I want to run multiple ANOVAs with a factorial design but my groups do not have equal variances and their sizes vary dramatically (one has 16 and one as 2000!). What is the best way to do this?
Hi, Hannah. One way to prepare your data for an ANOVA is to transform them to make them more normally distributed and improve their variances. Depending on the type of data, different transformations are recommended. For instance, for integer values, a square root transform may be appropriate. See for instance:
If the differences in the variances are not drastic you may safely ignore this.
If the variances are really very different than the most important question is: why is it so? It might indicate some deeper problem, for instance that the model is not correct or that you miss some relevant predictor.
If it happens that the variances are drastically different and you can not (find the reason and) resolve the problem, you can only use what you have and what you know. But your interpretations should be careful, keeping in mind that something else might be wrong (in the model) or missing (like a relevant predictor). When the large variance is in the large groups, the model will over-estimate the variance in the small groups. This leads to more conservative answers (too high p-values, too wide confidence intervals - what might not be bad). The other way around will give you too liberal answers (too low p-values, to tight CIs - this should be taken with care). A possible remedy is to use a weighted model with weights proportional to the inverse of the variance ("high-variance groups" get lower weights).

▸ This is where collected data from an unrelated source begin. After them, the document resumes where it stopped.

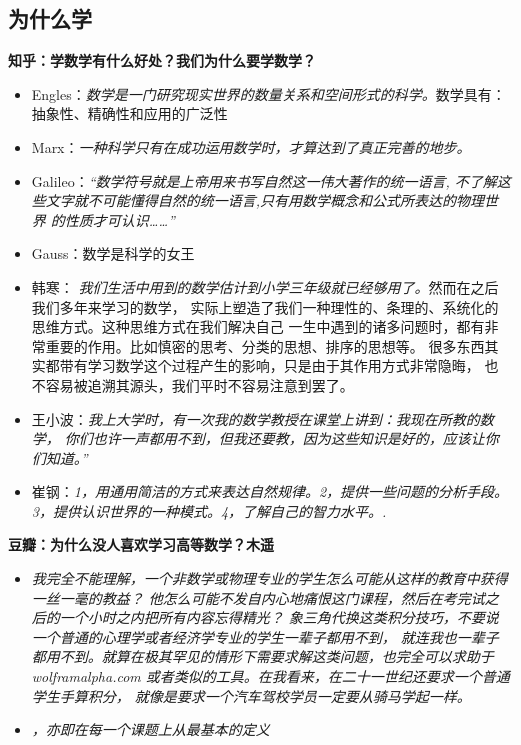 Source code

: \subsection{为什么学}

\begin{shaded}
	{\bf 知乎：学数学有什么好处？我们为什么要学数学？}
	\begin{itemize}
	  \item Engles：{\it 数学是一门研究现实世界的数量关系和空间形式的科学。}数学具有：
	  抽象性、精确性和应用的广泛性
	  \item Marx：{\it 一种科学只有在成功运用数学时，才算达到了真正完善的地步。}
	  \item Galileo：{\it “数学符号就是上帝用来书写自然这一伟大著作的统一语言,
	  不了解这些文字就不可能懂得自然的统一语言,只有用数学概念和公式所表达的物理世界
	  的性质才可认识……”}
	  \item Gauss：{数学是科学的女王}
	  \item 韩寒：{\it
	  我们生活中用到的数学估计到小学三年级就已经够用了。}然而在之后我们多年来学习的数学，
	  实际上塑造了我们一种理性的、条理的、系统化的思维方式。这种思维方式在我们解决自己
	  一生中遇到的诸多问题时，都有非常重要的作用。比如慎密的思考、分类的思想、排序的思想等。
	  很多东西其实都带有学习数学这个过程产生的影响，只是由于其作用方式非常隐晦，
	  也不容易被追溯其源头，我们平时不容易注意到罢了。
	  \item 王小波：{\it 我上大学时，有一次我的数学教授在课堂上讲到：我现在所教的数学，
	  你们也许一声都用不到，但我还要教，因为这些知识是好的，应该让你们知道。”}
	  \item 崔钢：{\it 1，用通用简洁的方式来表达自然规律。2，提供一些问题的分析手段。
	  3，提供认识世界的一种模式。4，了解自己的智力水平。.}
	\end{itemize}
	{\bf 豆瓣：为什么没人喜欢学习高等数学？木遥}
	\begin{itemize}
	  \item {\it 我完全不能理解，一个非数学或物理专业的学生怎么可能从这样的教育中获得一丝一毫的教益？
	  他怎么可能不发自内心地痛恨这门课程，然后在考完试之后的一个小时之内把所有内容忘得精光？
	  象三角代换这类积分技巧，不要说一个普通的心理学或者经济学专业的学生一辈子都用不到，
	  就连我也一辈子都用不到。就算在极其罕见的情形下需要求解这类问题，也完全可以求助于
	  wolframalpha.com 或者类似的工具。在我看来，在二十一世纪还要求一个普通学生手算积分，
	  就像是要求一个汽车驾校学员一定要从骑马学起一样。}
	  \item {\it {}，亦即在每一个课题上从最基本的定义
}
\end{itemize}
\end{shaded}

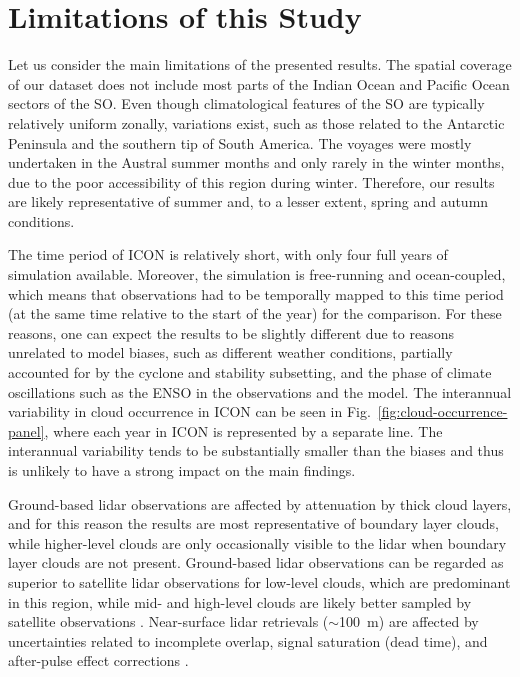 \documentclass[draft]{agujournal2019}
\begin{document}
\section{Limitations of this Study}
\label{sec:limitations}

Let us consider the main limitations of the presented results. The spatial coverage of our dataset does not include most parts of the Indian Ocean and Pacific Ocean sectors of the SO. Even though climatological features of the SO are typically relatively uniform zonally, variations exist, such as those related to the Antarctic Peninsula and the southern tip of South America. The voyages were mostly undertaken in the Austral summer months and only rarely in the winter months, due to the poor accessibility of this region during winter. Therefore, our results are likely representative of summer and, to a lesser extent, spring and autumn conditions.

The time period of ICON is relatively short, with only four full years of simulation available. Moreover, the simulation is free-running and ocean-coupled, which means that observations had to be temporally mapped to this time period (at the same time relative to the start of the year) for the comparison. For these reasons, one can expect the results to be slightly different due to reasons unrelated to model biases, such as different weather conditions, partially accounted for by the cyclone and stability subsetting, and the phase of climate oscillations such as the ENSO in the observations and the model. The interannual variability in cloud occurrence in ICON can be seen in Fig.~\ref{fig:cloud-occurrence-panel}, where each year in ICON is represented by a separate line. The interannual variability tends to be substantially smaller than the biases and thus is unlikely to have a strong impact on the main findings.

Ground-based lidar observations are affected by attenuation by thick cloud layers, and for this reason the results are most representative of boundary layer clouds, while higher-level clouds are only occasionally visible to the lidar when boundary layer clouds are not present. Ground-based lidar observations can be regarded as superior to satellite lidar observations for low-level clouds, which are predominant in this region, while mid- and high-level clouds are likely better sampled by satellite observations \cite{mcerlich2021}. Near-surface lidar retrievals ($\sim$100~m) are affected by uncertainties related to incomplete overlap, signal saturation (dead time), and after-pulse effect corrections \cite{kuma2021}.
\end{document}
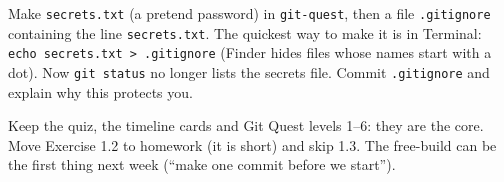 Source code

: \begin{stretchchallenge}
Make \texttt{secrets.txt} (a pretend password) in \texttt{git-quest}, then a file \texttt{.gitignore} containing the line \texttt{secrets.txt}. The quickest way to make it is in Terminal: \texttt{echo secrets.txt > .gitignore} (Finder hides files whose names start with a dot). Now \texttt{git status} no longer lists the secrets file. Commit \texttt{.gitignore} and explain why this protects you.
\end{stretchchallenge}

\begin{teachernote}
Keep the quiz, the timeline cards and Git Quest levels 1--6: they are the core. Move Exercise 1.2 to homework (it is short) and skip 1.3. The free-build can be the first thing next week (\enquote{make one commit before we start}).
\end{teachernote}
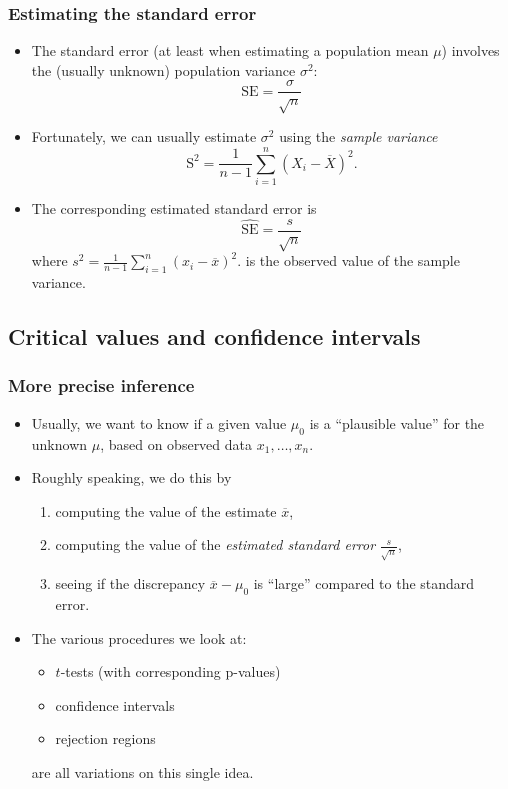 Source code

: \documentclass[a4paper]{article}
\begin{document}
\subsubsection{Estimating the standard error}
\begin{itemize}
	\item The standard error (at least when estimating a population mean \( \mu \)) involves the (usually unknown) population variance \( \sigma^2 \):
	\[
		\mathrm{SE} = \frac{\sigma}{\sqrt{n}}
	\]
	\item Fortunately, we can usually estimate \( \sigma^{2} \) using the \textit{sample variance}
	\[
		\mathrm{S}^{2} = \frac{1}{n-1} \sum_{i=1}^{n} (X_i - \overline{X})^2.
	\]
	\item The corresponding estimated standard error is
	\[
		\widehat{\mathrm{SE}} = \frac{s}{\sqrt{n}}
	\]
	where \( s^{2} = \frac{1}{n-1} \sum_{i=1}^{n} (x_i - \overline{x})^2. \)  is the observed value of the sample variance.
\end{itemize}
\subsection{Critical values and confidence intervals}
\subsubsection{More precise inference}
\begin{itemize}
	\item Usually, we want to know if a given value \( \mu_0 \) is a ``plausible value'' for the unknown \( \mu \), based on observed data \( x_1,\dotsc,x_n \).
	\item Roughly speaking, we do this by
	\begin{enumerate}
		\item computing the value of the estimate \( \overline{x} \),
		\item computing the value of the \textit{estimated standard error} \( \frac{s}{\sqrt{n}} \),
		\item seeing if the discrepancy \( \overline{x} - \mu_0 \) is ``large'' compared to the standard error.
	\end{enumerate}
	\item The various procedures we look at:
	\begin{itemize}
		\item \( t \)-tests (with corresponding p-values)
		\item confidence intervals
		\item rejection regions
	\end{itemize}
	are all variations on this single idea.
\end{itemize}
\end{document}
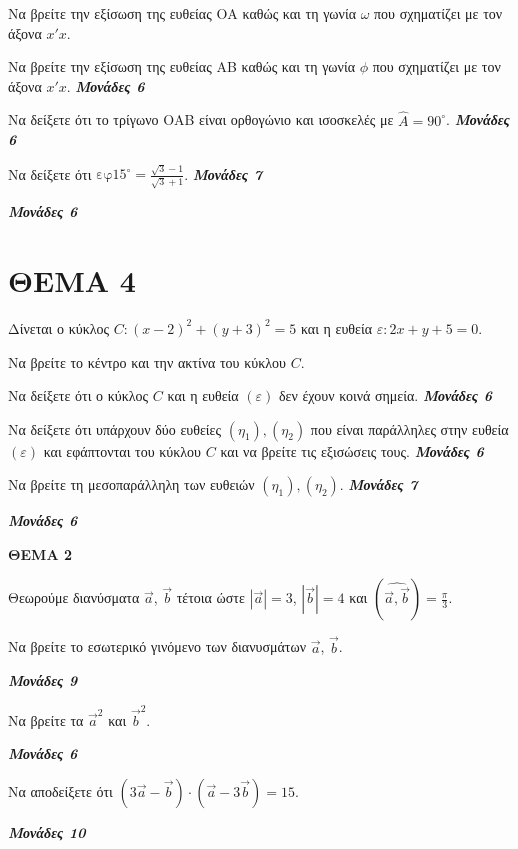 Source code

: \documentclass[11pt,a4paper,twoside]{book}
\newcommand{\Askhseis}[1]{{\urwgothic\bfseries\fontsize{16}{19}\selectfont #1}}
\newcommand{\monades}[1]{
\hspace*{\fill}
\textbf{\textit{\textcolor{maincolor}{Μονάδες #1}}}}
\begin{document}
\begin{alist}    \item Να βρείτε την εξίσωση της ευθείας ΟΑ καθώς και τη γωνία $\omega$ που σχηματίζει με τον άξονα $x'x$.
    \item Να βρείτε την εξίσωση της ευθείας ΑΒ καθώς και τη γωνία $\phi$ που σχηματίζει με τον άξονα $x'x$.  \monades{6}
    \item Να δείξετε ότι το τρίγωνο ΟΑΒ είναι ορθογώνιο και ισοσκελές με $\hat{A} = 90^\circ$.  \monades{6}
    \item Να δείξετε ότι $\text{εφ}15^\circ = \frac{\sqrt{3}-1}{\sqrt{3}+1}$.  \monades{7}
 \monades{6}\end{alist}

\vspace{4mm}

\section*{ΘΕΜΑ 4}

Δίνεται ο κύκλος $C: (x-2)^2+(y+3)^2 = 5$ και η ευθεία $\varepsilon: 2x+y+5=0$.

\begin{alist}    \item Να βρείτε το κέντρο και την ακτίνα του κύκλου $C$.
    \item Να δείξετε ότι ο κύκλος $C$ και η ευθεία $(\varepsilon)$ δεν έχουν κοινά σημεία.  \monades{6}
    \item Να δείξετε ότι υπάρχουν δύο ευθείες $(\eta_1),(\eta_2)$ που είναι παράλληλες στην ευθεία $(\varepsilon)$ και εφάπτονται του κύκλου $C$ και να βρείτε τις εξισώσεις τους.  \monades{6}
    \item Να βρείτε τη μεσοπαράλληλη των ευθειών $(\eta_1),(\eta_2)$.  \monades{7}
 \monades{6}\end{alist}

\vspace{4mm}

\Askhseis{ΘΕΜΑ 2}

Θεωρούμε διανύσματα $\vec{a}$, $\vec{b}$ τέτοια ώστε $|\vec{a}| = 3$, $|\vec{b}| = 4$ και $\left(\widehat{\vec{a}, \vec{b}}\right) = \frac{\pi}{3}$.

\begin{alist}    \item Να βρείτε το εσωτερικό γινόμενο των διανυσμάτων $\vec{a}$, $\vec{b}$. \par\monades{9}
    \item Να βρείτε τα $\vec{a}^2$ και $\vec{b}^2$. \par\monades{6}
    \item Να αποδείξετε ότι $(3\vec{a} - \vec{b}) \cdot (\vec{a} - 3\vec{b}) = 15$. \par\monades{10}\end{alist}
\end{document}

Provided that the other ANOVA assumptions (or their robust exceptions) are satisfied the recommended course of action is to use the Brown-Forsythe or Welch test. Generally the Welch test is slightly better unless there is one group with an extreme mean and a large variance (see Field, 2013: 443).
Reference
Field, A. (2013) Discovering Statistics using SPSS: (And sex and drugs and rock 'n' roll). 4th edn. London: SAGE.
Thank you everyone. The groups were derived from survey data, so those scoring on a test a certain number were allocated one of three groups. This meant we couldn't control for there being equal sample sizes in each of these groups. The Levene's test is significant unfortunately so I think we have to assume there isn't equal variance between the groups. I read somewhere that I would need at least 20 to do a Welch test, is this correct?
You say this test was "significant". How did you come to this conclusion? Becasue the p-values was below 0.05? This would ignore the sample size and can be very misleading. It might NOT be a "significant" result in your case! Judjing if something is "significant" requires (much) more than just looking at the p-value.
What you need is a judgment if the differences in the variances are large enough to be relevant for your subsequent analysis. In real life, variances (as everything else) will always be different to some extent. The assumption of "equal variances" is an abstraction required by an abstract mathematical model under which this model was derived and is then mathematically/logically correct (or exact). Real data does never exactly fullfill such assumptions - it should only be resonably close to the assumptions. Having large samples (like 2000+) will enable a test to "see" any kind of tiny deviation from the tested hypothesis, and this can be even due to a tiny misspecification of the model on which this test works. Therefore you will likely get very small p-values, but they are difficult to interpret: it could be that the test is not ideal (or the data is not ideal for the test), it could also be that there is a tiny and irrelevant deviation from the null hypothesis. Only having a small p-value is not enough - it is not even helpful to answer the relevant question.
You are better looking at diagnostic residual plots and let your eye decide. If you see that the residuals in one group scatter in a range that is 5 to 10 times as wide as for another group - then you will have problems in the ANOVA. If the difference is less pronounced I would not worry much and assume homogeneous variances.